[Stored data entries]
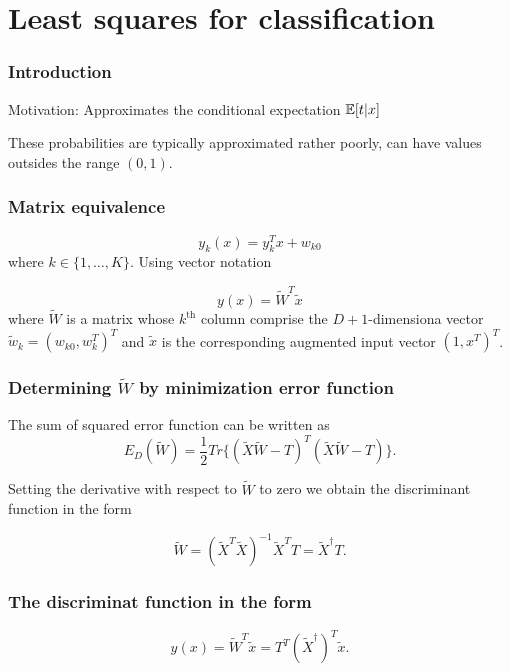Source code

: \section{Least squares for classification}

\begin{frame}
    \frametitle{Introduction}
Motivation: Approximates the conditional expectation $\mathbb{E}[t|x]$
    
These probabilities are typically approximated rather poorly, can have values outsides the range
$(0,1)$. 
\end{frame}

\begin{frame}
    \frametitle{Matrix equivalence}

    \begin{equation}
        y_k(x) = 
        y^T_{k}x + w_{k 0}
    \end{equation}
    where $k \in \{1, \ldots, K\}.$
    Using vector notation

    \begin{equation}
        y(x)
        = 
        \tilde{W}^T \tilde{x}
    \end{equation}
    where $\tilde{W}$ is a matrix whose $k^\text{th}$ column comprise the 
    $D+1$-dimensiona vector
    $\tilde{w}_k = (w_{k 0}, w^T_k)^T$
    and $\tilde{x}$ is the corresponding 
    augmented input vector $(1,x^T)^T$. 
\end{frame}

\begin{frame}
    \frametitle{Determining $\tilde{W}$ by minimization error function}

    The sum of squared error function can be written as 
    \begin{equation}
        E_D(\tilde{W})
        = 
        \frac{1}{2}
        Tr
        \{
            (\tilde{X} \tilde{W} - T)^T
            (\tilde{X} \tilde{W} - T)
        \}.
    \end{equation}


    Setting the derivative with respect to 
    $\tilde W$ to zero we obtain the discriminant function in the form

    \begin{equation}
        \tilde W 
        = 
        (\tilde{X}^T\tilde{X})^{-1}
        \tilde{X}^T T 
        = 
        \tilde{X}^\dagger T.   
    \end{equation}
\end{frame}

\begin{frame}
    \frametitle{The discriminat function in the form}
    \begin{equation}
        y(x)
        =
        \tilde{W}^T \tilde{x}
        =
        T^T 
        \left(
            \tilde{X}^\dagger 
        \right)^T
        \tilde{x}.
    \end{equation}
\end{frame}

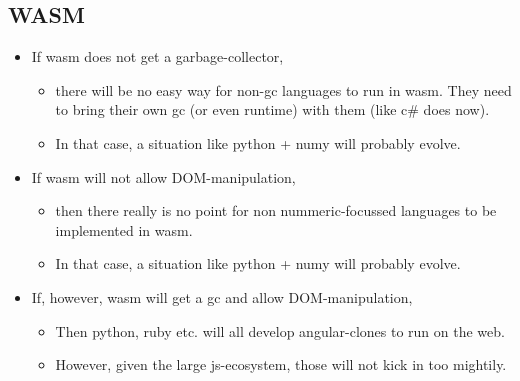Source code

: \subsection{WASM}
\begin{itemize}
    \item If wasm does not get a garbage-collector, 
        \begin{itemize}
            \item there will be no easy way for non-gc languages to run in wasm. They need to bring their own gc (or even runtime) with them (like c\# does now). 
            \item In that case, a situation like python + numy will probably evolve.
        \end{itemize}
    \item If wasm will not allow DOM-manipulation, 
        \begin{itemize}
            \item then there really is no point for non nummeric-focussed languages to be implemented in wasm.
            \item In that case, a situation like python + numy will probably evolve.
        \end{itemize}
    \item If, however, wasm will get a gc and allow DOM-manipulation, 
        \begin{itemize}
            \item Then python, ruby etc. will all develop angular-clones to run on the web. 
            \item However, given the large js-ecosystem, those will not kick in too mightily. 
        \end{itemize}
\end{itemize}


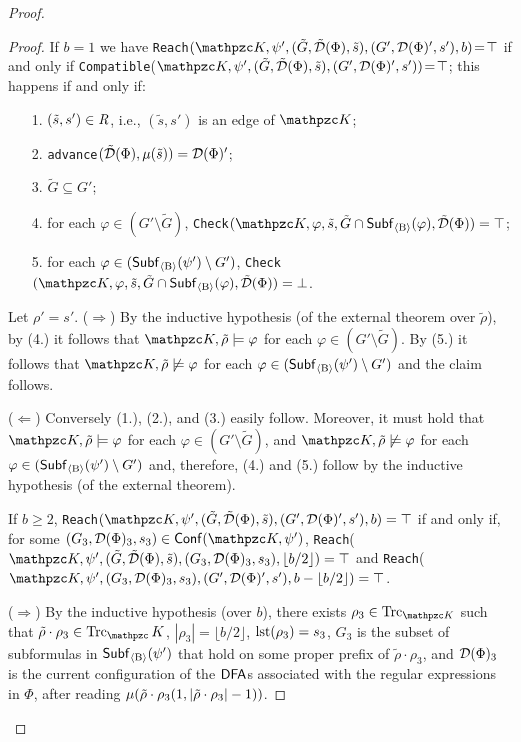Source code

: \begin{proof}
\begin{proof}
    If $b\!=\!1$ we have \texttt{Reach}$(\Ku,\psi',(\tilde{G},\tilde{\Du}(\Phi),\tilde{s}),(G',\Du(\Phi)',s'),b)\!=\!\top$ if and only if  \texttt{Compatible}($\Ku,\psi',\allowbreak (\tilde{G},\tilde{\Du}(\Phi),\tilde{s}),(G',\Du(\Phi)',s'))\!=\!\top$; this happens if and only if: \begin{enumerate}
        \item[1.] $(\tilde{s},s')\in \textit{R}$, i.e., $(\tilde{s},s')$ is an edge of $\Ku$;
        \item[2.] \texttt{advance}$(\tilde{\mathcal{D}}(\Phi),\mu(\tilde{s}))=\mathcal{D}(\Phi)'$;
        \item[3.] $\tilde{G}\subseteq G'$;
        \item[4.] for each $\varphi\in(G'\setminus \tilde{G})$, \texttt{Check}$(\Ku,\varphi,\tilde{s},\tilde{G}\cap \subfB(\varphi),\tilde{\Du}(\Phi))=\top$;
        \item[5.] for each $\varphi\in(\mathsf{Subf}_{\operatorname{\langle B\rangle}}(\psi')\setminus G')$, \texttt{Check}$(\Ku,\varphi,\tilde{s},\tilde{G}\cap \subfB(\varphi),\tilde{\Du}(\Phi))=\bot$.
    \end{enumerate}
    Let $\rho'=s'$. ($\Rightarrow$)
    By the inductive hypothesis (of the external theorem over $\tilde{\rho}$), by (4.) it follows that $\Ku,\tilde{\rho}\models\varphi$ for each $\varphi\in(G'\setminus \tilde{G})$. By (5.) it follows that $\Ku,\tilde{\rho}\not\models\varphi$ for each  $\varphi\in(\mathsf{Subf}_{\operatorname{\langle B\rangle}}(\psi')\setminus G')$ and the claim follows.

     ($\Leftarrow$) Conversely (1.), (2.), and (3.) easily follow. Moreover, it must hold that $\Ku,\tilde{\rho}\models\varphi$ for each $\varphi\in (G'\setminus \tilde{G})$, and $\Ku,\tilde{\rho}\not\models\varphi$ for each  $\varphi\in (\mathsf{Subf}_{\operatorname{\langle B\rangle}}(\psi')\setminus G')$ and, therefore, (4.) and (5.) follow by the inductive hypothesis (of the external theorem).
    
    If $b\geq 2$, \texttt{Reach}$(\Ku,\psi',(\tilde{G},\tilde{\Du}(\Phi),\tilde{s}),(G',\Du(\Phi)',s'),b)=\top$ if and only if, for some $(G_3,\Du(\Phi)_3,s_3)\in\conf(\Ku,\psi')$,  \texttt{Reach}($\Ku,\psi',(\tilde{G},\tilde{\Du}(\Phi),\tilde{s}),(G_3,\Du(\Phi)_3,s_3), \linebreak \lfloor b/2\rfloor)=\top$ and  \texttt{Reach}($\Ku,\psi',(G_3,\Du(\Phi)_3,s_3),(G',\Du(\Phi)',s'),b-\lfloor b/2\rfloor)=\top$.
    
    ($\Rightarrow$) By the inductive hypothesis (over $b$), there exists $\rho_3\in\Trk_{\Ku}$ such that $\tilde{\rho}\cdot\rho_3\in\Trk_\Ku$, $|\rho_3|=\lfloor b/2\rfloor$, $\operatorname{lst}(\rho_3)=s_3$, $G_3$ is the subset of subformulas in $\mathsf{Subf}_{\operatorname{\langle B\rangle}}(\psi')$ that hold on some proper prefix of $\tilde{\rho}\cdot\rho_3$, and $\mathcal{D}(\Phi)_3$ is the current configuration of the $\text{\sffamily DFA}$s associated with the regular expressions in $\Phi$, after reading $\mu(\tilde{\rho}\cdot\rho_3(1,|\tilde{\rho}\cdot\rho_3|-1))$.
    

\end{proof}
\end{proof}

REQUIREMENT: In the entries above, find each line that has the word "where". Copy it.

COMPLETED EXERCISE:
    where $k \in \{1, \ldots, K\}.$
    where $\tilde{W}$ is a matrix whose $k^\text{th}$ column comprise the 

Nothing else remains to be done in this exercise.